Give back only the lines in the records below from the one with "# 魔幻的自製 Hash Map" to the one with "細部實做可以詳閱程式碼，基本上這個 hash map", both inclusive, word for word.

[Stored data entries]
....

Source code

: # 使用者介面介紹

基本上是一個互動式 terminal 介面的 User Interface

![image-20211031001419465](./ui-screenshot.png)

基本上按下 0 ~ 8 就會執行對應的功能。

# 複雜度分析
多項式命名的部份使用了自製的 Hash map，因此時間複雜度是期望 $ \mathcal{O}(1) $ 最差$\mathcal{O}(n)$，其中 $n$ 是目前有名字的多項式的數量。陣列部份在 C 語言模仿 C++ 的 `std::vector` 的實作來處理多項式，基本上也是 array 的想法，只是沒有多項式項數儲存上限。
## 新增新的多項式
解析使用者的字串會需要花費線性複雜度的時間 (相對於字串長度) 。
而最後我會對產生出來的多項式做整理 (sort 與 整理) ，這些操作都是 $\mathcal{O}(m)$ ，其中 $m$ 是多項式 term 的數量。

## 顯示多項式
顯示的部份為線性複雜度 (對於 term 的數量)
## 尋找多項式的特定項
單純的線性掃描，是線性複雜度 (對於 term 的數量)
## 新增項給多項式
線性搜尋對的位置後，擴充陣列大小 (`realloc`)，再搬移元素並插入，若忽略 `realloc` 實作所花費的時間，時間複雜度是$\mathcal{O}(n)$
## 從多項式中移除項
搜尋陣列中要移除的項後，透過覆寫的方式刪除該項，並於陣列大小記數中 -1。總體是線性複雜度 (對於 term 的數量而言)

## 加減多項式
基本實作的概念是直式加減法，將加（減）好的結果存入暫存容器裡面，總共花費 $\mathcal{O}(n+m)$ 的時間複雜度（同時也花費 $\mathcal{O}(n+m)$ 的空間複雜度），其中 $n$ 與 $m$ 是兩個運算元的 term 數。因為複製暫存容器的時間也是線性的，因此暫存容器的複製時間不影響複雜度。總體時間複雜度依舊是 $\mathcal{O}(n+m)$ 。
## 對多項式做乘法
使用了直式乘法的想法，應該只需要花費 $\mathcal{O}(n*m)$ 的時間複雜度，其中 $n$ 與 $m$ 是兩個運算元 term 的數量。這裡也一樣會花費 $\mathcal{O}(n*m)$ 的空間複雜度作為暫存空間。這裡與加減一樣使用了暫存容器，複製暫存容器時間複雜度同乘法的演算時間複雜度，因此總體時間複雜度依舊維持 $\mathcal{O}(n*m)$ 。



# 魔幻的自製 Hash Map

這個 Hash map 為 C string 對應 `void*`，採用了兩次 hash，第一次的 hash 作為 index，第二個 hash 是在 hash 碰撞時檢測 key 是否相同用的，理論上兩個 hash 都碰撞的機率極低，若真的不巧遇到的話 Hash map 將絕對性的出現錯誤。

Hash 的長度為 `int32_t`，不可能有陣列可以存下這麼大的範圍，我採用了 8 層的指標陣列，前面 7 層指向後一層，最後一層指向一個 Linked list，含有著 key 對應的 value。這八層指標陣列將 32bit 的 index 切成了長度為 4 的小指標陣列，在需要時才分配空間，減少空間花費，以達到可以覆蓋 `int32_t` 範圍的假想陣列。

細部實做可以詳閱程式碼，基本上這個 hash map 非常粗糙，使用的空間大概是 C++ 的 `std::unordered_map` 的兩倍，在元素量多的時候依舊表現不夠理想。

....

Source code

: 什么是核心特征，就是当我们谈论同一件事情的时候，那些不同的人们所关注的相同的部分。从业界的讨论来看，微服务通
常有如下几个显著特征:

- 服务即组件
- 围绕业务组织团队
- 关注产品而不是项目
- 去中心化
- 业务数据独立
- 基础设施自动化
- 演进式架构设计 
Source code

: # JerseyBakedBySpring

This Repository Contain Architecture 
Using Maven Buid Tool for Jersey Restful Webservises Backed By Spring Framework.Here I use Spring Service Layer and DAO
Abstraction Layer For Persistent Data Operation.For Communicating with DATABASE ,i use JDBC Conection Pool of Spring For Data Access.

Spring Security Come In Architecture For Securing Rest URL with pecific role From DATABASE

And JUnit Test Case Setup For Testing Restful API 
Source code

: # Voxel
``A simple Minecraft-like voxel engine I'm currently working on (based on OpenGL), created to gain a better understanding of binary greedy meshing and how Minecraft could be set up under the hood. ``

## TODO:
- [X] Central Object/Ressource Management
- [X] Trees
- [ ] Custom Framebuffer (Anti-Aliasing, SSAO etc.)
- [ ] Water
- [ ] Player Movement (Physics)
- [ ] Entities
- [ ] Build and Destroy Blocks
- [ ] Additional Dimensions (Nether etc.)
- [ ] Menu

....

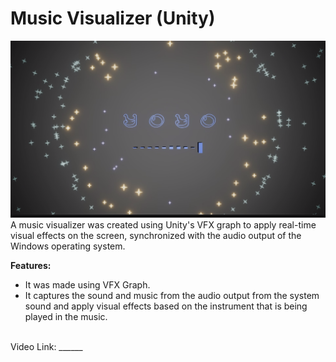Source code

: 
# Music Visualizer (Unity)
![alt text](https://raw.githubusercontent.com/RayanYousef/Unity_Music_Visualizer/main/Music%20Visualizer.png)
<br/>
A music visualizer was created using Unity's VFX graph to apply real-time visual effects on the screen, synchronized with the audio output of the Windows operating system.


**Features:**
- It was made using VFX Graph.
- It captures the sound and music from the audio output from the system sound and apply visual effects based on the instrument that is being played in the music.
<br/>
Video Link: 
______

....

• [Problem solution]
# 魔幻的自製 Hash Map

這個 Hash map 為 C string 對應 `void*`，採用了兩次 hash，第一次的 hash 作為 index，第二個 hash 是在 hash 碰撞時檢測 key 是否相同用的，理論上兩個 hash 都碰撞的機率極低，若真的不巧遇到的話 Hash map 將絕對性的出現錯誤。

Hash 的長度為 `int32_t`，不可能有陣列可以存下這麼大的範圍，我採用了 8 層的指標陣列，前面 7 層指向後一層，最後一層指向一個 Linked list，含有著 key 對應的 value。這八層指標陣列將 32bit 的 index 切成了長度為 4 的小指標陣列，在需要時才分配空間，減少空間花費，以達到可以覆蓋 `int32_t` 範圍的假想陣列。

細部實做可以詳閱程式碼，基本上這個 hash map 非常粗糙，使用的空間大概是 C++ 的 `std::unordered_map` 的兩倍，在元素量多的時候依舊表現不夠理想。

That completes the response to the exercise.